> Task brief: When a line of the records contains "passed", copy it.

> Records supplied:
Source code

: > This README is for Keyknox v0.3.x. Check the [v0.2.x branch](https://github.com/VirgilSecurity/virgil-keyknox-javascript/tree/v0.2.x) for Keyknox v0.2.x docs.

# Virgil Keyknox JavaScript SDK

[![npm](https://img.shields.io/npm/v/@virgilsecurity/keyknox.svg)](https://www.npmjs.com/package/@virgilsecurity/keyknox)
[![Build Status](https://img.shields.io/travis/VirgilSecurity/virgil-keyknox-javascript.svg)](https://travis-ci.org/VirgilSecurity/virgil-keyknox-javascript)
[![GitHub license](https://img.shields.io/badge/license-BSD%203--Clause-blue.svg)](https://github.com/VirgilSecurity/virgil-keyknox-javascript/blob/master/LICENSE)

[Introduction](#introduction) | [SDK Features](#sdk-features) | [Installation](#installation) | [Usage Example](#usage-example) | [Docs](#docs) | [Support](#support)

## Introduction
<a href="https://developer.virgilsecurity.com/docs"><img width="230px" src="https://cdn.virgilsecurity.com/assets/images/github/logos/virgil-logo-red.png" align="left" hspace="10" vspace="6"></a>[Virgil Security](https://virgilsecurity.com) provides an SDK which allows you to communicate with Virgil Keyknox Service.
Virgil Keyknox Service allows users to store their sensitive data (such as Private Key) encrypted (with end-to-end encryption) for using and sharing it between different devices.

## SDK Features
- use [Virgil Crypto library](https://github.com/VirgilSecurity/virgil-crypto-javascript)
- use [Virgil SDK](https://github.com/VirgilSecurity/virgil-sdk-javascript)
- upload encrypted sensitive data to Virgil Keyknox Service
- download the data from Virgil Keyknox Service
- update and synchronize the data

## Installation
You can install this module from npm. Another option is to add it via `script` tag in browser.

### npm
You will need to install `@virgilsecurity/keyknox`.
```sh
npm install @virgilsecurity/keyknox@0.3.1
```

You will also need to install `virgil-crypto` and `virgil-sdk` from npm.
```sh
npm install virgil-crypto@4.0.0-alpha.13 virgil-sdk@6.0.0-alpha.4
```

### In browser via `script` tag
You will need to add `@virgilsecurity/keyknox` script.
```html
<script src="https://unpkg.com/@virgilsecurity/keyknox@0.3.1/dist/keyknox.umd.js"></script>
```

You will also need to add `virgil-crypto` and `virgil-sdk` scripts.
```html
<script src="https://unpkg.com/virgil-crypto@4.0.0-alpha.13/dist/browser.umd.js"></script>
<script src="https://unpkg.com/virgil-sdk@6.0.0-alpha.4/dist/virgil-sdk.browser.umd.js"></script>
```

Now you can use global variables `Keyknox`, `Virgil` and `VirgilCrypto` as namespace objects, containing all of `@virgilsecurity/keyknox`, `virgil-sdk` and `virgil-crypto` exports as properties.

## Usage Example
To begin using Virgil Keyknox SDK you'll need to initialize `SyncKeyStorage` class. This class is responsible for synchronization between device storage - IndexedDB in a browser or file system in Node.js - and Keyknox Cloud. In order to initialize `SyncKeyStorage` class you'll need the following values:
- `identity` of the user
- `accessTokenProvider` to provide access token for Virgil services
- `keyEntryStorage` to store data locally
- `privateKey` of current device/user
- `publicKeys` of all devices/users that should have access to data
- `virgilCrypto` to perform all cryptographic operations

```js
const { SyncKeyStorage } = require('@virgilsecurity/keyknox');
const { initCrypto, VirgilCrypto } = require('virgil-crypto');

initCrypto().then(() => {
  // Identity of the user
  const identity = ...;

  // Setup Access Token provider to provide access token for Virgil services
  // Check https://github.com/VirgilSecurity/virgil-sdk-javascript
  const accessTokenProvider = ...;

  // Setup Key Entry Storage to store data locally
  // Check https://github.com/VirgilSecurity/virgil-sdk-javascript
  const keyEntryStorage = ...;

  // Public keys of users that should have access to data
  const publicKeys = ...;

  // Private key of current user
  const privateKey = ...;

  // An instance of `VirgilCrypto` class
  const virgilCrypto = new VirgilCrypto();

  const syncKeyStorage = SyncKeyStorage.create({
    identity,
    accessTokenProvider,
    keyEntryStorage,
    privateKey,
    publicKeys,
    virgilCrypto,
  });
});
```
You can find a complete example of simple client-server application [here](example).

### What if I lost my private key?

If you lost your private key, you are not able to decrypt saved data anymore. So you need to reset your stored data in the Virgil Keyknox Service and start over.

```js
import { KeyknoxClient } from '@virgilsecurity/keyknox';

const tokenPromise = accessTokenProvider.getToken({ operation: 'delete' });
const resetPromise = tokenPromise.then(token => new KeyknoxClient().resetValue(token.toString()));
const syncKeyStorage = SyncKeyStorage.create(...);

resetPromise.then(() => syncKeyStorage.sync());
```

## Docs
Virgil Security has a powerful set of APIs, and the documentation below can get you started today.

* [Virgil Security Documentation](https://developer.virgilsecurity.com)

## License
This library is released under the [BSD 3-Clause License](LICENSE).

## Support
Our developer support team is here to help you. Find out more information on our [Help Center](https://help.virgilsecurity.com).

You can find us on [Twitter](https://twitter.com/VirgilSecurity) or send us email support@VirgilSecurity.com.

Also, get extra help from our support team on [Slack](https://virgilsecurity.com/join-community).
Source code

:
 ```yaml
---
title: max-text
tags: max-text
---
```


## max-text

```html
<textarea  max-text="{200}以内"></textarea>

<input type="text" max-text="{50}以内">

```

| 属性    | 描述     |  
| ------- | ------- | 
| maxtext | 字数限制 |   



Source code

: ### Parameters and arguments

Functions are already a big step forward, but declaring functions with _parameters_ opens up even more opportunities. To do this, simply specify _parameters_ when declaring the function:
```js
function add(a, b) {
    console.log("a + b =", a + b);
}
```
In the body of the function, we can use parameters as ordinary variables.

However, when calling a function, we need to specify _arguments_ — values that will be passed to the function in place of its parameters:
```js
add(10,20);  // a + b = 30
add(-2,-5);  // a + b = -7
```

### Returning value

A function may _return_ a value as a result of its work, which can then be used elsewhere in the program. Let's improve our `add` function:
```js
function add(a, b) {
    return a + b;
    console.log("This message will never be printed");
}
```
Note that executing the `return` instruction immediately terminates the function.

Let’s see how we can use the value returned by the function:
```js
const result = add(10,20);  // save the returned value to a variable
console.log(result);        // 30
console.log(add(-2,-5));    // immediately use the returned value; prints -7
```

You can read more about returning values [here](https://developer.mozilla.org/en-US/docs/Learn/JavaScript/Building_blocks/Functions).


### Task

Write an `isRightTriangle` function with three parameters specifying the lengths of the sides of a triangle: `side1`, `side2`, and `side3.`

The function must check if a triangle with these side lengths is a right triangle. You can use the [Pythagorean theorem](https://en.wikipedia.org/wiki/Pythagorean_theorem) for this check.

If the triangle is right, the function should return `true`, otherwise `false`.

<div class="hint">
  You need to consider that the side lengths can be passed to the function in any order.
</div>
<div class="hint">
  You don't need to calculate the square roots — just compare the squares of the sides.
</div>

> Output for this exercise:
However, when calling a function, we need to specify _arguments_ — values that will be passed to the function in place of its parameters:
  You need to consider that the side lengths can be passed to the function in any order.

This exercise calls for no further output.